Figure 4 An abundance of putative NPR1-like genes in various species of citrus, connected to a phylogeny tree, enables a better understanding of gene function and analogy. Cytoplasm exhibited the highest abundance of CsNPR1, CrNPR1, CcNPR2, PtNPR7, CiNPR1, and PtNPR1, while various organelles had distinct but lower quantities of these proteins, indicating diverse subcellular distributions.

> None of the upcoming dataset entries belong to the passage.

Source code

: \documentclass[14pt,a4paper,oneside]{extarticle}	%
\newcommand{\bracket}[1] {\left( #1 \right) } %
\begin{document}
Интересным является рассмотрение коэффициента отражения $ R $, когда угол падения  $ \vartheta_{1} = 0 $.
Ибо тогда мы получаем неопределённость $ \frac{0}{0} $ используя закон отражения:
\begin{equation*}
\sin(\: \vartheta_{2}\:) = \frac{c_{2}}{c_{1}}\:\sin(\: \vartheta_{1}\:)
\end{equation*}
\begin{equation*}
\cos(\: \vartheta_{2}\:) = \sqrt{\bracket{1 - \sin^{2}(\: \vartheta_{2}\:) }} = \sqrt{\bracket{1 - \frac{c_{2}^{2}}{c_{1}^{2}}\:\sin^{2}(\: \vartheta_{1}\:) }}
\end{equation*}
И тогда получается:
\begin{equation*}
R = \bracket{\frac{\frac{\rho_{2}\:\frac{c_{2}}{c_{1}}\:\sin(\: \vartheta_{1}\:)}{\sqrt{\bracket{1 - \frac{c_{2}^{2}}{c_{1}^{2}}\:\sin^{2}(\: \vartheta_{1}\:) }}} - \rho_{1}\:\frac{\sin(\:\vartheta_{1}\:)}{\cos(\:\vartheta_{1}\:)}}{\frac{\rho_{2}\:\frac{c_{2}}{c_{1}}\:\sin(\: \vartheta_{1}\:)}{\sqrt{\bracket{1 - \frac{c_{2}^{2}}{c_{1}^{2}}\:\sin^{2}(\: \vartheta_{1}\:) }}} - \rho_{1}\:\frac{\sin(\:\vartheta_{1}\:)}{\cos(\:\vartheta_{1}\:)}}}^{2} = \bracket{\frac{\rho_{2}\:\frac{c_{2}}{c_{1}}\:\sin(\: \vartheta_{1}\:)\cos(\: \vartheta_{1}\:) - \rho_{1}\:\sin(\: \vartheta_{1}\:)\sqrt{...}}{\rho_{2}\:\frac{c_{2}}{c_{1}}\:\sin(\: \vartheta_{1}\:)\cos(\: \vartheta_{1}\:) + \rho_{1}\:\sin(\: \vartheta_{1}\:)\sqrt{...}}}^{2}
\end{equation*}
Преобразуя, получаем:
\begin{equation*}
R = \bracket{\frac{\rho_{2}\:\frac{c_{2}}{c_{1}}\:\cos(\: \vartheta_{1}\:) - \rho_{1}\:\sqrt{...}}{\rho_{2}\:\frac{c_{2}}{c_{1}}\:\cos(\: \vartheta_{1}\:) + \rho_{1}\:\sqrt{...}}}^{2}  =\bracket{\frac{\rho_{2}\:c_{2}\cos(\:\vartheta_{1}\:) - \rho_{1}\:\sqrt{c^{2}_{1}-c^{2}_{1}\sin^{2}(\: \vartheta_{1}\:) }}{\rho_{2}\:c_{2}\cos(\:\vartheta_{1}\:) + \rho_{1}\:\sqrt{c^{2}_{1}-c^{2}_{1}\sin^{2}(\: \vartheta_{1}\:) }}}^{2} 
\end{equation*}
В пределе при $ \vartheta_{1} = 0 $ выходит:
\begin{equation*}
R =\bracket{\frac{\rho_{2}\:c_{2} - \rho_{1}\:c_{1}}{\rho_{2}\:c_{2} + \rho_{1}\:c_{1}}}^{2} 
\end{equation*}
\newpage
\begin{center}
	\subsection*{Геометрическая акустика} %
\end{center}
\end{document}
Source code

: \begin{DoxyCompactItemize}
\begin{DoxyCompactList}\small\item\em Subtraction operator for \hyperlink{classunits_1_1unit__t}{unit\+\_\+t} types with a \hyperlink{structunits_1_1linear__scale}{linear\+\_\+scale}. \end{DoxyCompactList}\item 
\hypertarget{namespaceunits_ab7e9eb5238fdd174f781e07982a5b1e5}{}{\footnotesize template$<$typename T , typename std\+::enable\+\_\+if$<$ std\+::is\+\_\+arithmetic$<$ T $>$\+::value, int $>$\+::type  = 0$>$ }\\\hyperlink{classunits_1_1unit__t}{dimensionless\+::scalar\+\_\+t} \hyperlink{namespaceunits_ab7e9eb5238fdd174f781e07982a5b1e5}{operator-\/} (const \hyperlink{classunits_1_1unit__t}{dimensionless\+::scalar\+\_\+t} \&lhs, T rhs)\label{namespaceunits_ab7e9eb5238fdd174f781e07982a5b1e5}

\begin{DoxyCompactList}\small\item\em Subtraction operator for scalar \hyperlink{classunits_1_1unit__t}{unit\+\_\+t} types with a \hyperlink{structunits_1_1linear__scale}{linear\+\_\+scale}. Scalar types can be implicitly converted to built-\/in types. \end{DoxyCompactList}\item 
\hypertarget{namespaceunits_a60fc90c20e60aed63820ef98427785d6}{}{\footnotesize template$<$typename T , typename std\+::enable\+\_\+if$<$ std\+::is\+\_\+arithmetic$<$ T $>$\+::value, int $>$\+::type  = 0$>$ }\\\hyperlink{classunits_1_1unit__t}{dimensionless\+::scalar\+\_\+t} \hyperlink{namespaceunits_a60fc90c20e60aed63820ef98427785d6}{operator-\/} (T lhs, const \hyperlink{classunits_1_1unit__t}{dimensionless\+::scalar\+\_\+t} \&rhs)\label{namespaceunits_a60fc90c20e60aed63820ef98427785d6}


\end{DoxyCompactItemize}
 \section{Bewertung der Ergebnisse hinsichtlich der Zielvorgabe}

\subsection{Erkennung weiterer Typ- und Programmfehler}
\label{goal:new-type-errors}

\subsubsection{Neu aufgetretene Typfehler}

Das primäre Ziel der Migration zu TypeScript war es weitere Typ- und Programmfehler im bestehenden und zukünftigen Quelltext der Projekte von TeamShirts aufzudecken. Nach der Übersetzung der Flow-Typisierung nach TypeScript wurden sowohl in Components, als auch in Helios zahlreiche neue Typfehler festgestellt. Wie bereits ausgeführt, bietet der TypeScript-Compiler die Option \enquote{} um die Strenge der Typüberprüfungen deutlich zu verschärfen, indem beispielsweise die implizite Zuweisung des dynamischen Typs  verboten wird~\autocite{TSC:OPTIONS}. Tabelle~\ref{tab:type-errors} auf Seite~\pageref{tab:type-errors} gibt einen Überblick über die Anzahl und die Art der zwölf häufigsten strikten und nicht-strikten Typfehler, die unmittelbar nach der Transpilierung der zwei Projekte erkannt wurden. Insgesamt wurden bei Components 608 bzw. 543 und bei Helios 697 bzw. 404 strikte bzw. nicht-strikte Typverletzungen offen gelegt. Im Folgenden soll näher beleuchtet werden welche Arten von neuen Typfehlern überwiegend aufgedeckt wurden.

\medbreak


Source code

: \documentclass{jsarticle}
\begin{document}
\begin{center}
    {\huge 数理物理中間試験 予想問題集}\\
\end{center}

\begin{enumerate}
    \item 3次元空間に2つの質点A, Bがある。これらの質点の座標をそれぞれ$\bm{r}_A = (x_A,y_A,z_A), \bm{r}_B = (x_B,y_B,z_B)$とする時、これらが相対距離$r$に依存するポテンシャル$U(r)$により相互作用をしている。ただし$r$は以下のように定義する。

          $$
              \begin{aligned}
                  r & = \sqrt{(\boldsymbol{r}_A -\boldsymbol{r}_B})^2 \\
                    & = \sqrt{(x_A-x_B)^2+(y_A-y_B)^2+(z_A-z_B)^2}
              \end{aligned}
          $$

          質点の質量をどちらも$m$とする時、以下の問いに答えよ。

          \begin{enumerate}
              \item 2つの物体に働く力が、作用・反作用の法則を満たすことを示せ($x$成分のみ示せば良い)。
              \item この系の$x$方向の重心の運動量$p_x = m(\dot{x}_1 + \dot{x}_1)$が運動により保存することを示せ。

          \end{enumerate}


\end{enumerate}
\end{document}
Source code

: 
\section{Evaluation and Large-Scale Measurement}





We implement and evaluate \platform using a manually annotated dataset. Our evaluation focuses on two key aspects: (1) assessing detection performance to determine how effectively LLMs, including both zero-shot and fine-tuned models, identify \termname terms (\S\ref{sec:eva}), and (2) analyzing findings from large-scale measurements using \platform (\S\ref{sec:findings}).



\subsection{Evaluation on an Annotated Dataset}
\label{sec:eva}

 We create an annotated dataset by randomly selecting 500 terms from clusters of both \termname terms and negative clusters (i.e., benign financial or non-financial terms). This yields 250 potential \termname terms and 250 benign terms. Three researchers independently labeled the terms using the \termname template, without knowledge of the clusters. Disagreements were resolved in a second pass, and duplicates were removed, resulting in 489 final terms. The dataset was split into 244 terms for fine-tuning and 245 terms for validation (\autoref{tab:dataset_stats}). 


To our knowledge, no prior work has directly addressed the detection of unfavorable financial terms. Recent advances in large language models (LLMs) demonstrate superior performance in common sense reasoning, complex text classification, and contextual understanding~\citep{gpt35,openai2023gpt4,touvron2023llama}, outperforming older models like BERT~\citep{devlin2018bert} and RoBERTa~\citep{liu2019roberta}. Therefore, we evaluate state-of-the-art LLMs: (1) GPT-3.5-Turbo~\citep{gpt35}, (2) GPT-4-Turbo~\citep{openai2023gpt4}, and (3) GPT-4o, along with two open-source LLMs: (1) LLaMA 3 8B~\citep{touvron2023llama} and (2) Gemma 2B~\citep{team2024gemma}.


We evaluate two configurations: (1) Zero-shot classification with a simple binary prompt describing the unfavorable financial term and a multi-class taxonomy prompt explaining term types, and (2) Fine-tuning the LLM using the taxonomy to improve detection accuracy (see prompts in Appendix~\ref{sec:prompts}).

3.6 Chromosomal mapping of NPR genes

Comparative chromosomal mapping of several citrus species, including C. sinensis, C. climentina, C. medica, C. maxima, C. ichangenesis, C. limon, C. fortunella, A. buxifolia, and P. trifoliata, about A. thaliana, revealed the presence of five pairs of orthologous genes among these citrus species. Specifically, Scaffold 86 of C. reticulata contained CrNPR6, which had an ortholog, CsNPR4, on chromosome 7 of C. sinensis. Additionally, CrNPR3 on Scaffold 86 of C. reticulata exhibited orthology with CsNPR7 on chromosome 7 of C. sinensis, while CrNPR5 on Scaffold 86 of C. reticulata shared orthology with CmNPR6 on chromosome 9 of C. maxima. Furthermore, AbNPR1 on Scaffold 15601 of A. buxifolia was found to be orthologous to AtNPR2 on chromosome 4 of A. thaliana, and AtNPR5 on Chromosome 2 of A. thaliana displayed orthologous relationships with AtNPR6 on chromosome 3 of A. thaliana (Figure 5).

Figure 5

Figure 5 Different citrus species chromosomes location and duplication occurrences to NPR1-like genes revealed 5 orthologous pairs, e.g., CrNPR6 in C. reticulata aligns with CsNPR4 in C. sinensis. Additionally, AbNPR1 in A. buxifolia corresponds to AtNPR2 in A. thaliana, while AtNPR5 aligns with AtNPR6 within A. thaliana.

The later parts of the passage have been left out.